De la même manière, l’efficacité, le délai et la passion de ces politiques formelles dépendent en partie des registres viscéraux de la vie personnelle et sociale. La bonne nouvelle est que ces pulsions plus profondes sont interdépendantes, grossières, dynamiques et donc, dans une certaine mesure, susceptibles d’être modifiées.
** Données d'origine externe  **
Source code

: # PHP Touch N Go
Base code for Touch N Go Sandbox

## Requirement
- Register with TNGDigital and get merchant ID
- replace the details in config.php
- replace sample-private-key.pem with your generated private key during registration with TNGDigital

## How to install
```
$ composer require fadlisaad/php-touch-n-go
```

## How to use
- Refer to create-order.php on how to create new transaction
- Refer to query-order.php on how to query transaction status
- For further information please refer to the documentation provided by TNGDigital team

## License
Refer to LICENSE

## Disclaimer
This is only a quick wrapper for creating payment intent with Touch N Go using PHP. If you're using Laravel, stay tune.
George Lakoff, directeur du Center for the Neural Mind and Society, discute du rôle que jouent les problèmes de formulation en activant les circuits plus généreux du cerveau inconscient. Le cadrage ne comprend pas simplement le choix des mots, tels que bien public plutôt que dépenses gouvernementales, protection plutôt que réglementation, ou citoyens plutôt que contribuables. Cela inclut également les récits dans lesquels nous abordons les problèmes publics. S'appuyant sur le théoricien politique français Gilles Deleuze, Connolly a discuté du rôle que joue l'accumulation de changements, même subtils, dans la vie quotidienne, y compris les visiteurs que nous amenons dans nos églises, où nous achetons ou cultivons notre nourriture, la conduite de véhicules électriques, les campagnes pour créer des pistes cyclables et les systèmes de transport en commun peuvent modifier ou supprimer certains des résidus destructeurs de notre passé.
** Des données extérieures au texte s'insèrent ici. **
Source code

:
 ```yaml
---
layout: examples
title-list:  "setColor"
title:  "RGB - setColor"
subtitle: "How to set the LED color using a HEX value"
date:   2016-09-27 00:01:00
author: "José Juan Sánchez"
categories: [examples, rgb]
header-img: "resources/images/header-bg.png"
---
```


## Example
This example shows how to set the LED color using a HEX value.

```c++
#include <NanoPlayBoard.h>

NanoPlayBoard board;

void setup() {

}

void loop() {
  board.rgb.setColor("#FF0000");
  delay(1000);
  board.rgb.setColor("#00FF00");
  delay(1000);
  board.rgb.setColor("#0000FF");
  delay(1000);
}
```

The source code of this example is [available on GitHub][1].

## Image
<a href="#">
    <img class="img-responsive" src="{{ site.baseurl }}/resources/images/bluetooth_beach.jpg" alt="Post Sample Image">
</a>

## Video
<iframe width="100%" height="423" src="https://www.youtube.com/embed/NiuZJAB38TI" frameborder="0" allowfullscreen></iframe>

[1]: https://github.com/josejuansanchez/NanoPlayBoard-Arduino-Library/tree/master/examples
Ce que Connolly appelle les arts du soi – notamment diverses formes de méditation et de manipulation de la vie onirique – joue également un rôle essentiel. Les arts de soi, la micropolitique, les débats agonistiques et respectueux entre universitaires et activistes travaillant à des niveaux de discours plus raffinés sur le sort de la terre peuvent s'imbriquer mutuellement. Une politique du bien public est particulièrement importante pour remodeler les attitudes viscérales à l’égard de la consommation et des formes plus dures d’individualisme. Ensemble, ces éléments pourraient améliorer l’appréciation d’un monde pluraliste et d’un cosmos dynamique, pas entièrement prévisible, auquel nous pouvons contribuer mais que nous ne pouvons ni ne devons dominer.